The spot, entitled “Says,” slams Haley on a trio of hypocrisies – her claim to be an accountant who “knows the value of a dollar,” her advocacy on behalf of income disclosure for all elected officials and her stated opposition to South Carolina receiving federal “stimulus” dollars.
Each claim in the ad is made by Haley herself, using footage taken from her own television commercials, stump speeches and media interviews.
A narrator then follows Haley’s quotes, explaining how her rhetoric fails to match her record.
The ad’s “bookends” seek to tie Haley to S.C. Gov. Mark Sanford
“Can we afford another governor who says one thing and does another?” the ad begins.
“That’s what you call a real ball-buster, a real nut-cutter,” said one S.C. Republican operative granted anonymity to discuss the ad frankly.
On the first two counts, Sheheen has Haley dead to rights.
The Lexington Republican has repeatedly touted her accounting “experience” as one reason why voters should elect her, however a slew of tax problems – and more recently the revelation that she may have used her connections to delay an audit – have severely damaged the credibility of that claim.

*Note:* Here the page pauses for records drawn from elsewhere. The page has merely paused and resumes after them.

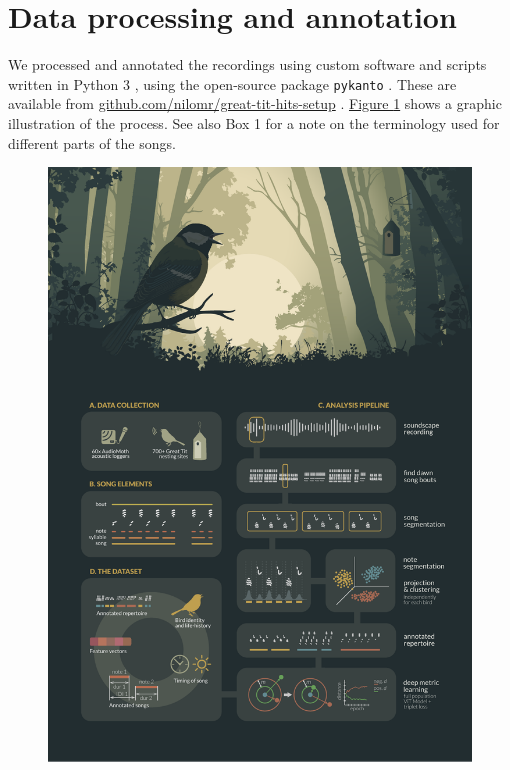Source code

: \section{Data processing and annotation}

We processed and annotated the recordings using custom software and scripts written in Python 3 \parencite{vanrossum1995}, using the open-source package \texttt{pykanto} \parencite{merinorecalde2023}. These are available from \href{https://github.com/nilomr/great-tit-hits-setup}{github.com/nilomr/great-tit-hits-setup} \parencite{nilo_gretidataset_setup_2023}. \hyperref[c3_fig:pipeline]{Figure \ref*{c3_fig:pipeline}} shows a graphic illustration of the process. See also Box 1 for a note on the terminology used for different parts of the songs.


\begin{figure}
    \centering
    \includegraphics[width=\linewidth]{figures/chapter_3/FIG2-AB.pdf}
    \label{c3_fig:pipeline}
\end{figure}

Similarly, Haley is guilty of hypocrisy on the issue of income disclosure – benefiting from the very deals that she claims she is fighting to expose. In fact, Haley waited until just hours before the GOP runoff (i.e. nearly two weeks after the Republican primary) to reveal that she had been paid more than $40,000 by a company that hired her for her “connections.”

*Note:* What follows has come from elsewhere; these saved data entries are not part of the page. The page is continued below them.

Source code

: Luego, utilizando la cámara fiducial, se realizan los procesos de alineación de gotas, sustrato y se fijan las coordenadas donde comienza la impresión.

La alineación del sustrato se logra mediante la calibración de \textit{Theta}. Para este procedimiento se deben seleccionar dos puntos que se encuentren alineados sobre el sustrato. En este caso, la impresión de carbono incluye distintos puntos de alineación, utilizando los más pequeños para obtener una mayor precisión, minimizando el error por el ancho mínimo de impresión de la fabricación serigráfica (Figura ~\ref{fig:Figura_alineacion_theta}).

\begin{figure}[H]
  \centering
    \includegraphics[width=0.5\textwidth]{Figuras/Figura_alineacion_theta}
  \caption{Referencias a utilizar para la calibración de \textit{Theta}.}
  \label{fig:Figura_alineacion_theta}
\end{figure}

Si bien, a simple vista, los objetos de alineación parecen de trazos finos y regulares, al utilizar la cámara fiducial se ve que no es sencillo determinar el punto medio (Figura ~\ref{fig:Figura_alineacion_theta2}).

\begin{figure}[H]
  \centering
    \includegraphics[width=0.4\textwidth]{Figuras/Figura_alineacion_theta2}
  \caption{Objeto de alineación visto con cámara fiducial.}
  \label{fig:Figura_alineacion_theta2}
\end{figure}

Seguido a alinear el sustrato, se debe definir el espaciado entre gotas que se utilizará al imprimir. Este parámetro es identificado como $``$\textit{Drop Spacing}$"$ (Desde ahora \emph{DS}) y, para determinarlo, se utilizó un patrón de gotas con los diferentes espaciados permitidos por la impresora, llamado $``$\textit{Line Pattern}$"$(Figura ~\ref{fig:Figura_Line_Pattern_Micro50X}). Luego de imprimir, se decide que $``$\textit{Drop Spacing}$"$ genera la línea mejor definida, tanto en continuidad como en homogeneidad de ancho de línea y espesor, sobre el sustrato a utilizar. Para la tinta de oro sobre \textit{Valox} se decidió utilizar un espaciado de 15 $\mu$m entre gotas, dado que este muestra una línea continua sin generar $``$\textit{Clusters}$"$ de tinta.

As for Sheheen’s allegations that Haley “flip-flopped” on South Carolina accepting its share of the federal stimulus dollars, the evidence is less compelling.
In March of 2009, Haley did vote “to accept all available funds from the State Budget Stabilization Fund contained within the American Recovery and Reinvestment Act of 2009,” however this was a non-binding resolution – not a budget vote. When it came time for the House to formally vote to accept the disputed $700 million in “stimulus” funds, Haley voted against taking the money.
She also voted against the budget resolution that spent the money.
Nonetheless, Haley’s original vote – while purely procedural – does give Sheheen the ability to make this claim.